Stored data
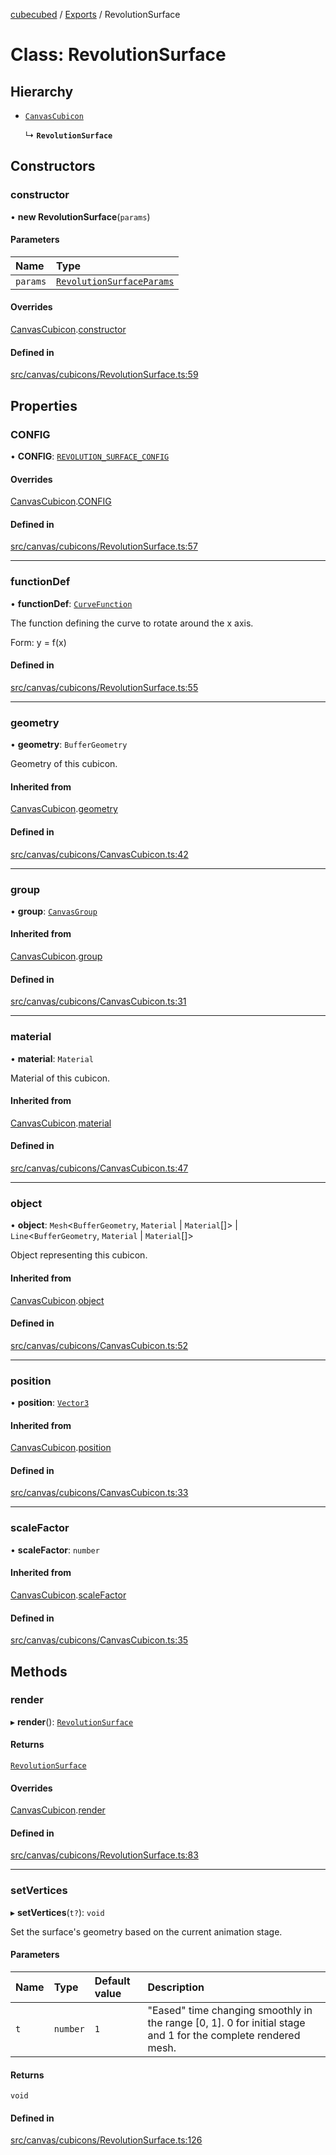 [cubecubed](/reference/README.md) / [Exports](/reference/modules.md) / RevolutionSurface

# Class: RevolutionSurface

## Hierarchy

- [`CanvasCubicon`](/reference/classes/CanvasCubicon.md)

  ↳ **`RevolutionSurface`**

## Constructors

### constructor

• **new RevolutionSurface**(`params`)

#### Parameters

| Name | Type |
| :------ | :------ |
| `params` | [`RevolutionSurfaceParams`](/reference/interfaces/RevolutionSurfaceParams.md) |

#### Overrides

[CanvasCubicon](/reference/classes/CanvasCubicon.md).[constructor](/reference/classes/CanvasCubicon.md#constructor)

#### Defined in

[src/canvas/cubicons/RevolutionSurface.ts:59](https://github.com/imaphatduc/cubecubed/blob/f64863c/src/canvas/cubicons/RevolutionSurface.ts#L59)

## Properties

### CONFIG

• **CONFIG**: [`REVOLUTION_SURFACE_CONFIG`](/reference/interfaces/REVOLUTION_SURFACE_CONFIG.md)

#### Overrides

[CanvasCubicon](/reference/classes/CanvasCubicon.md).[CONFIG](/reference/classes/CanvasCubicon.md#config)

#### Defined in

[src/canvas/cubicons/RevolutionSurface.ts:57](https://github.com/imaphatduc/cubecubed/blob/f64863c/src/canvas/cubicons/RevolutionSurface.ts#L57)

___

### functionDef

• **functionDef**: [`CurveFunction`](/reference/types/CurveFunction.md)

The function defining the curve to rotate around the x axis.

Form: y = f(x)

#### Defined in

[src/canvas/cubicons/RevolutionSurface.ts:55](https://github.com/imaphatduc/cubecubed/blob/f64863c/src/canvas/cubicons/RevolutionSurface.ts#L55)

___

### geometry

• **geometry**: `BufferGeometry`

Geometry of this cubicon.

#### Inherited from

[CanvasCubicon](/reference/classes/CanvasCubicon.md).[geometry](/reference/classes/CanvasCubicon.md#geometry)

#### Defined in

[src/canvas/cubicons/CanvasCubicon.ts:42](https://github.com/imaphatduc/cubecubed/blob/f64863c/src/canvas/cubicons/CanvasCubicon.ts#L42)

___

### group

• **group**: [`CanvasGroup`](/reference/classes/CanvasGroup.md)

#### Inherited from

[CanvasCubicon](/reference/classes/CanvasCubicon.md).[group](/reference/classes/CanvasCubicon.md#group)

#### Defined in

[src/canvas/cubicons/CanvasCubicon.ts:31](https://github.com/imaphatduc/cubecubed/blob/f64863c/src/canvas/cubicons/CanvasCubicon.ts#L31)

___

### material

• **material**: `Material`

Material of this cubicon.

#### Inherited from

[CanvasCubicon](/reference/classes/CanvasCubicon.md).[material](/reference/classes/CanvasCubicon.md#material)

#### Defined in

[src/canvas/cubicons/CanvasCubicon.ts:47](https://github.com/imaphatduc/cubecubed/blob/f64863c/src/canvas/cubicons/CanvasCubicon.ts#L47)

___

### object

• **object**: `Mesh`<`BufferGeometry`, `Material` \| `Material`[]\> \| `Line`<`BufferGeometry`, `Material` \| `Material`[]\>

Object representing this cubicon.

#### Inherited from

[CanvasCubicon](/reference/classes/CanvasCubicon.md).[object](/reference/classes/CanvasCubicon.md#object)

#### Defined in

[src/canvas/cubicons/CanvasCubicon.ts:52](https://github.com/imaphatduc/cubecubed/blob/f64863c/src/canvas/cubicons/CanvasCubicon.ts#L52)

___

### position

• **position**: [`Vector3`](/reference/classes/Vector3.md)

#### Inherited from

[CanvasCubicon](/reference/classes/CanvasCubicon.md).[position](/reference/classes/CanvasCubicon.md#position)

#### Defined in

[src/canvas/cubicons/CanvasCubicon.ts:33](https://github.com/imaphatduc/cubecubed/blob/f64863c/src/canvas/cubicons/CanvasCubicon.ts#L33)

___

### scaleFactor

• **scaleFactor**: `number`

#### Inherited from

[CanvasCubicon](/reference/classes/CanvasCubicon.md).[scaleFactor](/reference/classes/CanvasCubicon.md#scalefactor)

#### Defined in

[src/canvas/cubicons/CanvasCubicon.ts:35](https://github.com/imaphatduc/cubecubed/blob/f64863c/src/canvas/cubicons/CanvasCubicon.ts#L35)

## Methods

### render

▸ **render**(): [`RevolutionSurface`](/reference/classes/RevolutionSurface.md)

#### Returns

[`RevolutionSurface`](/reference/classes/RevolutionSurface.md)

#### Overrides

[CanvasCubicon](/reference/classes/CanvasCubicon.md).[render](/reference/classes/CanvasCubicon.md#render)

#### Defined in

[src/canvas/cubicons/RevolutionSurface.ts:83](https://github.com/imaphatduc/cubecubed/blob/f64863c/src/canvas/cubicons/RevolutionSurface.ts#L83)

___

### setVertices

▸ **setVertices**(`t?`): `void`

Set the surface's geometry based on the current animation stage.

#### Parameters

| Name | Type | Default value | Description |
| :------ | :------ | :------ | :------ |
| `t` | `number` | `1` | "Eased" time changing smoothly in the range [0, 1]. 0 for initial stage and 1 for the complete rendered mesh. |

#### Returns

`void`

#### Defined in

[src/canvas/cubicons/RevolutionSurface.ts:126](https://github.com/imaphatduc/cubecubed/blob/f64863c/src/canvas/cubicons/RevolutionSurface.ts#L126)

- Work to be completed -
Determine how many of the lines above hold the word "stage", and output that number by itself.

- Exercise response -
2